*Exercise details*
Lines of the records that hold the word "Seins" are to be counted; give the number and nothing more.

*Listed records*
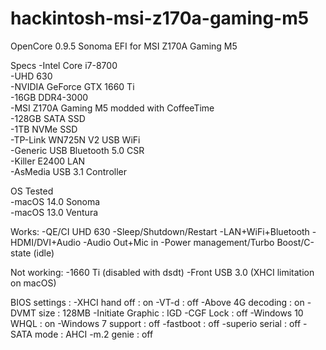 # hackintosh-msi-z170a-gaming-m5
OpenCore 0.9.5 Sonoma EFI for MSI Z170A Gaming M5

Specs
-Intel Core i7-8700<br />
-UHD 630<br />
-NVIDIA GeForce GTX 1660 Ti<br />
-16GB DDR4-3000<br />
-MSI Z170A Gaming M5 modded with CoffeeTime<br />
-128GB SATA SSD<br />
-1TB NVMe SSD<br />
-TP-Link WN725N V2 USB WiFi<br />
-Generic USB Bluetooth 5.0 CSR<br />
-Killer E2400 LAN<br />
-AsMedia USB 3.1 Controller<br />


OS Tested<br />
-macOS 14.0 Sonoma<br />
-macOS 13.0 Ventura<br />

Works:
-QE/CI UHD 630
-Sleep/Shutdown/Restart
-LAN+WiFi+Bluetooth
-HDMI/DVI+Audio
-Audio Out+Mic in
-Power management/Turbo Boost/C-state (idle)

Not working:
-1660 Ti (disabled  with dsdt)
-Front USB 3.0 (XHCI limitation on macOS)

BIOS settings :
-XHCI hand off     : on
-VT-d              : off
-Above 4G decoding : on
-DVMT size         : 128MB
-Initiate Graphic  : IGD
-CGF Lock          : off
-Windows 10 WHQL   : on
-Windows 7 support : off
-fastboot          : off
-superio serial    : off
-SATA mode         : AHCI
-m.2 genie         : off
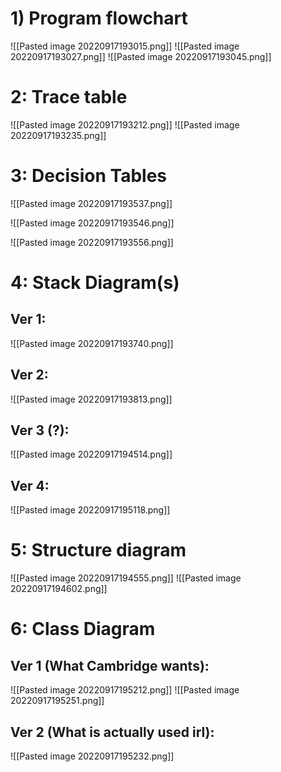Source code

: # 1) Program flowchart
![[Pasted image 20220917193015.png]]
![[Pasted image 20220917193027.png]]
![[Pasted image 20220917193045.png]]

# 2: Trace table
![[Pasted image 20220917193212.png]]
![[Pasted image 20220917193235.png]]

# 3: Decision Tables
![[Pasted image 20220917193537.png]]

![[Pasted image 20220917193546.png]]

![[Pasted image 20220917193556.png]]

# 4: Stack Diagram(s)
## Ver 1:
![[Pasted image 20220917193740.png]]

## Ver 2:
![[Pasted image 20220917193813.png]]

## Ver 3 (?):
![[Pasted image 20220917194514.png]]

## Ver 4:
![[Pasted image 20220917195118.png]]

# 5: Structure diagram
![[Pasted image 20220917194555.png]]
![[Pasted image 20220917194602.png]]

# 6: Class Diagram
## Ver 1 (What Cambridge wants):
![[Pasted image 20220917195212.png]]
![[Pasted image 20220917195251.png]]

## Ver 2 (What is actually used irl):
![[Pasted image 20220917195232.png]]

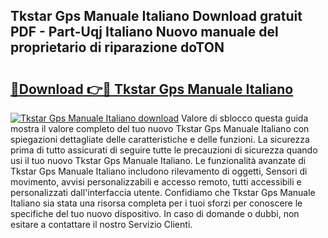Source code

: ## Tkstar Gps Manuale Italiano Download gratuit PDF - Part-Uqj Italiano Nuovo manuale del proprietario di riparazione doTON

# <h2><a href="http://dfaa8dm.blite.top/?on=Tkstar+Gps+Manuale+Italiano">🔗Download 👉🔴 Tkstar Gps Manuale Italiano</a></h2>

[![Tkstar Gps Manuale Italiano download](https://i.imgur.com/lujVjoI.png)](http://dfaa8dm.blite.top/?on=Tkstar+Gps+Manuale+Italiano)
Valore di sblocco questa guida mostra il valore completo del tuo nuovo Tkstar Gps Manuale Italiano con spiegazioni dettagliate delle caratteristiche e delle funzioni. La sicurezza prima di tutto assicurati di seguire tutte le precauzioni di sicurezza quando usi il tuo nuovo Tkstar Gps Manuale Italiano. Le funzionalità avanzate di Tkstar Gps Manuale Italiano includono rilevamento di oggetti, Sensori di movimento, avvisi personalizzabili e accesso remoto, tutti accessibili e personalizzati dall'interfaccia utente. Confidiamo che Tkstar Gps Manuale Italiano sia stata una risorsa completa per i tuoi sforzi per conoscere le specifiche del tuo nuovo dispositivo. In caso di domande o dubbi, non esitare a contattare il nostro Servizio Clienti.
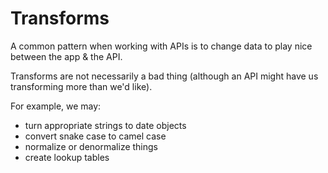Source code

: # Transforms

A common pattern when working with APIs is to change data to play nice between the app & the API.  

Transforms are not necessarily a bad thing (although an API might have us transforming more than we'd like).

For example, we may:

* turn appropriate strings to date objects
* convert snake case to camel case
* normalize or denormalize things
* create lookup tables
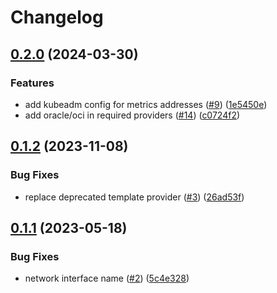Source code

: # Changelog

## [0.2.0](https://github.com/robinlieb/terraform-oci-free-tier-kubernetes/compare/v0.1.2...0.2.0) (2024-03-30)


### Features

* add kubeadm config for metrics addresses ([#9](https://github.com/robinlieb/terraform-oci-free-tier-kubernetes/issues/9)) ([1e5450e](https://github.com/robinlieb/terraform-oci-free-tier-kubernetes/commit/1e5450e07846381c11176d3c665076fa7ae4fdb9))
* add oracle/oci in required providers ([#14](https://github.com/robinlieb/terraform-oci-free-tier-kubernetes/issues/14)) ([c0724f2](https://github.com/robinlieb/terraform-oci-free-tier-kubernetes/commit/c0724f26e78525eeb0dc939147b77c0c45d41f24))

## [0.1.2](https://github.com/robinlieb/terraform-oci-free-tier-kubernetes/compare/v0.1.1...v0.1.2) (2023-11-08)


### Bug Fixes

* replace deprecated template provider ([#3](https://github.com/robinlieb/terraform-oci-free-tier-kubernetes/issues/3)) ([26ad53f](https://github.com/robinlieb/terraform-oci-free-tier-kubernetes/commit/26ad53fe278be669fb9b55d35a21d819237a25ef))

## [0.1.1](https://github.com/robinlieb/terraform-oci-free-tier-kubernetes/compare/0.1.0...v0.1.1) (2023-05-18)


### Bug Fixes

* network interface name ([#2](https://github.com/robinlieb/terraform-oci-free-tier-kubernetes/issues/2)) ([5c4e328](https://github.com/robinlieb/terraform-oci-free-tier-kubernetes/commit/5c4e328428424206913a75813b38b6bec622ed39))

* * *

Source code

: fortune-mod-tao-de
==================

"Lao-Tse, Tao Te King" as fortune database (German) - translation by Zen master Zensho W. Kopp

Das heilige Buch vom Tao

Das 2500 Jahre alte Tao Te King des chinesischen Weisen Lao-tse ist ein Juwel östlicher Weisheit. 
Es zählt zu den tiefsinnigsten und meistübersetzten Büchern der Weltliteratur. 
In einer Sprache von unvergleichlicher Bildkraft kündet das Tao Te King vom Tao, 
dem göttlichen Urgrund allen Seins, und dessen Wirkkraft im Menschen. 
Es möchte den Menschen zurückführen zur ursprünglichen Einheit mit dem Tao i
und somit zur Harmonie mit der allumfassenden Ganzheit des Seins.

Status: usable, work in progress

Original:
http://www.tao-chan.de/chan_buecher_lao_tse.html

*Expected answer*
2